++++ The data

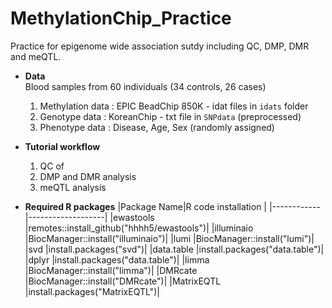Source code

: # MethylationChip_Practice
Practice for epigenome wide association sutdy including QC, DMP, DMR and meQTL. 
* **Data** <br />
  Blood samples from 60 individuals (34 controls, 26 cases) <br />
  1. Methylation data : EPIC BeadChip 850K - idat files in `idats` folder
  2. Genotype data : KoreanChip - txt file in `SNPdata` (preprocessed)
  3. Phenotype data : Disease, Age, Sex (randomly assigned)

* **Tutorial workflow** <br />
  1. QC of
  2. DMP and DMR analysis
  3. meQTL analysis 

* **Required R packages**
  |Package Name|R code installation |
  |------------|-------------------|
  |ewastools   |remotes::install_github("hhhh5/ewastools")|
  |illuminaio  |BiocManager::install("illuminaio")|
  |lumi        |BiocManager::install("lumi")|
  |svd         |install.packages("svd")|
  |data.table  |install.packages("data.table")|
  |dplyr       |install.packages("data.table")|
  |limma       |BiocManager::install("limma")|
  |DMRcate     |BiocManager::install("DMRcate")|
  |MatrixEQTL  |install.packages("MatrixEQTL")|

++++++++

Return the preceding entries exactly, each word as given, but leave out any picture.

Source code

: # MethylationChip_Practice
Practice for epigenome wide association sutdy including QC, DMP, DMR and meQTL. 
* **Data** <br />
  Blood samples from 60 individuals (34 controls, 26 cases) <br />
  1. Methylation data : EPIC BeadChip 850K - idat files in `idats` folder
  2. Genotype data : KoreanChip - txt file in `SNPdata` (preprocessed)
  3. Phenotype data : Disease, Age, Sex (randomly assigned)

* **Tutorial workflow** <br />
  1. QC of
  2. DMP and DMR analysis
  3. meQTL analysis 

* **Required R packages**
  |Package Name|R code installation |
  |------------|-------------------|
  |ewastools   |remotes::install_github("hhhh5/ewastools")|
  |illuminaio  |BiocManager::install("illuminaio")|
  |lumi        |BiocManager::install("lumi")|
  |svd         |install.packages("svd")|
  |data.table  |install.packages("data.table")|
  |dplyr       |install.packages("data.table")|
  |limma       |BiocManager::install("limma")|
  |DMRcate     |BiocManager::install("DMRcate")|
  |MatrixEQTL  |install.packages("MatrixEQTL")|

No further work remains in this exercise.